Truth Serum

A further example is Mitt Romney’s infamous “47 percent” comment. Many people believe that simple statement cost him the 2012 presidential election. What he said was a fact-based admission that his chances were weak of winning over a demographic that believed in the current president and administration because they would not want to put in jeopardy the much-needed entitlements they were already receiving. Their opinions and votes were unlikely to be reversed. “There are 47 percent of the people who will vote for the president, no matter what.”

Much of Romney’s statement relied on assumptions about one demographic: the 47 percent of Americans who he said “pay no income tax.” According to the the Tax Policy Center, which provides data from 2011, 46.4 percent of American households paid no federal income tax, Romney was right. But the same data show that nearly two-thirds of households that paid no income tax did pay payroll taxes, as well as some combination of state, local, sales, gas, and property taxes.

So, in other respects, Romney was wrong, but what he was trying to say was never clearly articulated. To me, it appeared he was saying, “Look, the people using all of the government’s current entitlements are not going to take a chance on losing those by voting for me or anyone else.” But by the time he tried to explain, the press had already shown up with the torches, tar, and feathers.
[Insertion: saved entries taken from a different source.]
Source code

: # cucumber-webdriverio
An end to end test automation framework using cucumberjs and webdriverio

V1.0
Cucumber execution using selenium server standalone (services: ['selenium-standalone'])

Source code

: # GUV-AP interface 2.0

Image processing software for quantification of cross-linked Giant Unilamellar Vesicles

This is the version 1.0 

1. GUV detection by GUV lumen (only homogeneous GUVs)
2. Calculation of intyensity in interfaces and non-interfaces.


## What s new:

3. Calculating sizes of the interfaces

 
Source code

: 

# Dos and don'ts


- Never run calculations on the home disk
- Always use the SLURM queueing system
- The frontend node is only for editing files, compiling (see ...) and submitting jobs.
No matter what he did from the day that video was revealed, he could not sway public opinion in his favor. Some segments of the population never “let him get the truth out,” like little Carolyn in the grocery store.

Say What You Mean

In the movie A Few Good Men, Jack Nicholson’s character was pressed for the truth by the opposing lawyer, and in response bellowed, “You can’t handle the truth!” Perhaps that’s the assumption often by the press and people of influence. But if we listen to the context of that famous line, we can hear a more revealing explanation: “I have neither the time nor the inclination to explain myself to a man who rises and sleeps under the blanket of the very freedom that I provide, and then questions the manner in which I provide it. I would rather you just said ’thank you’ and went on your way. Either way, I don’t give a damn what you think you are entitled to.”
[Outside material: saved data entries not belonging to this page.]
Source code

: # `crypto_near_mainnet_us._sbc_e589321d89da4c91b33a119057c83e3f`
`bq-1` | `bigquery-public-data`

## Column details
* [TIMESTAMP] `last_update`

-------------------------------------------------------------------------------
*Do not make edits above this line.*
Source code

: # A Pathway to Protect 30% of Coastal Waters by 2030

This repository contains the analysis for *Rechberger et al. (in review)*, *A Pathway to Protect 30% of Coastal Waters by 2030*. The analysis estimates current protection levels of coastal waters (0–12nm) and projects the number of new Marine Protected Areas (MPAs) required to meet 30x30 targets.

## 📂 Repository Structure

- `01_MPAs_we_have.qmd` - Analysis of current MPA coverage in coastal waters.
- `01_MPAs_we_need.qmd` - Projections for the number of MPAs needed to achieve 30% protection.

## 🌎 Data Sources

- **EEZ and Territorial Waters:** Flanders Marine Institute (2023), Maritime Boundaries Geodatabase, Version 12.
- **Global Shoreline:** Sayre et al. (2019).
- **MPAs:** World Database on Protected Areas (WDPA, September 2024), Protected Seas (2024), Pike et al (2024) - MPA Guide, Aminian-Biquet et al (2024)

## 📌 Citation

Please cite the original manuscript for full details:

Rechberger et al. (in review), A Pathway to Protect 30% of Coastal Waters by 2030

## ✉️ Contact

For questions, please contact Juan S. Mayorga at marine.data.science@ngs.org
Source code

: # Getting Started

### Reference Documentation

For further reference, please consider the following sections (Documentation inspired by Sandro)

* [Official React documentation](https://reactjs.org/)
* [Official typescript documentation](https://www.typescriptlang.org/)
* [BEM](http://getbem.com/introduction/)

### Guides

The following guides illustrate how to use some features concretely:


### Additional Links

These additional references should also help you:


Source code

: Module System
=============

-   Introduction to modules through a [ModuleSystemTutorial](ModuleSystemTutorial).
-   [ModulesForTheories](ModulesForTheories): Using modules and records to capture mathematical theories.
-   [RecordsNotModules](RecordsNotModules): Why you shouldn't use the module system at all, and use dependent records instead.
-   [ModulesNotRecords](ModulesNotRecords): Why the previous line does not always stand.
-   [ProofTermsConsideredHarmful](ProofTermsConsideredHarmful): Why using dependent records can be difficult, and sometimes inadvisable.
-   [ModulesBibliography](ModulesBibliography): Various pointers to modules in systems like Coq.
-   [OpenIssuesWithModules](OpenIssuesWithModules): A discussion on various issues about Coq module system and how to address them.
Well, folks, the one entitlement we have is learning the truth, but we must pursue and find it. Perhaps the next time we are talking to our mate, our children, our peers, our staff, our parents—we should consider how we approach a situation. Do we want the truth or our version of that truth?

Can we handle that?

Ron Ciancutti is the Director of Procurement for Cleveland Metroparks. He is not on Facebook, but he can be reached at rdc@clevelandmetroparks.com.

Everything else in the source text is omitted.